A lab-scale cold flow model reactor to investigate near-wall particle segregation relevant to entrained-flow slagging coal gasifiers

The particle deposition rate at the wall and the partitioning of wax droplets between the lean-dispersed phase and the wall liquid layer have been assessed under a range of operating conditions. Temperatures of the atomized wax, of the mainstream air and of the reactor wall have been set in a range of values (120-155 degrees C) at which the wax was fluid. Experiments with wax feeding rate of 0.2 g s(-1) and flow rate of atomizing air in the order of 0.30 m(3) h(-1) demonstrated that the fractional mass of wax in the dispersed phase decreased from 91% to 12% as the reactor length increased from 0.03 m to 0.27 m. The velocity of the descending wall liquid layer, whose thickness was in the order of 0.2 mm, ranged between 3 mm s(-1) and 6 mm s(-1). The effects of the flow rate of atomization air and of the nozzle temperature were limited. (C) 2013 Elsevier Ltd. All rights reserved.

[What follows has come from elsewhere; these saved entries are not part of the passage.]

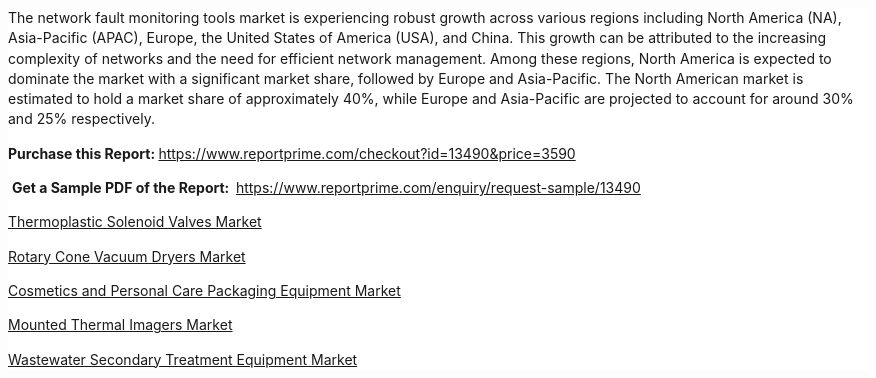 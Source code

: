 <p><p>The network fault monitoring tools market is experiencing robust growth across various regions including North America (NA), Asia-Pacific (APAC), Europe, the United States of America (USA), and China. This growth can be attributed to the increasing complexity of networks and the need for efficient network management. Among these regions, North America is expected to dominate the market with a significant market share, followed by Europe and Asia-Pacific. The North American market is estimated to hold a market share of approximately 40%, while Europe and Asia-Pacific are projected to account for around 30% and 25% respectively.</p></p>
<p><strong>Purchase this Report: </strong><a href="https://www.reportprime.com/checkout?id=13490&price=3590">https://www.reportprime.com/checkout?id=13490&price=3590</a></p>
<p>&nbsp;<strong>Get a Sample PDF of the Report:&nbsp;&nbsp;</strong><a href="https://www.reportprime.com/enquiry/request-sample/13490">https://www.reportprime.com/enquiry/request-sample/13490</a></p>
<p><strong></strong></p>
<p><p><a href="https://medium.com/@debramedina73/thermoplastic-solenoid-valves-market-size-cagr-trends-2024-2030-9794340a9369">Thermoplastic Solenoid Valves Market</a></p><p><a href="https://medium.com/@debramedina73/rotary-cone-vacuum-dryers-market-analysis-and-sze-forecasted-for-period-from-2023-to-2030-de695f9af86d">Rotary Cone Vacuum Dryers Market</a></p><p><a href="https://medium.com/@michellebutler19/cosmetics-and-personal-care-packaging-equipment-market-size-reveals-the-best-marketing-channels-in-6793637553d6">Cosmetics and Personal Care Packaging Equipment Market</a></p><p><a href="https://medium.com/@michellebutler19/analyzing-mounted-thermal-imagers-market-global-industry-perspective-and-forecast-2023-to-2030-597e4d0f66c2">Mounted Thermal Imagers Market</a></p><p><a href="https://medium.com/@michellebutler19/wastewater-secondary-treatment-equipment-market-the-key-to-successful-business-strategy-forecast-d54b127ec3cb">Wastewater Secondary Treatment Equipment Market</a></p></p>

This paper reports on preliminary results of an experimental investigation aimed at the development of a phenomenological model of the fate of coal/ash particles in entrained-flow slagging coal gasifiers. The study specifically addresses the interaction between the lean-dispersed particle phase and the reactor walls, and the establishment of a particle segregated phase in the near-wall region of the gasifier. Better mechanistic understanding of particle-wall interaction patterns in entrained-flow gasifiers is pursued using the tool of physical modeling. To this end a lab-scale cold flow reactor (0.04 m-ID) has been designed and set up, where molten wax is air-atomized (droplets of 50-100 mu m size) into a mainstream of air to simulate the near-wall fate of char/ash particles in a real hot environment. Preliminary characterization of the hydrodynamics of the lean-dispersed phase, of its interaction with the wall, of the buildup of the liquid wall layer has been accomplished with a focus on the "sticky wall-sticky particle'' sub-regime.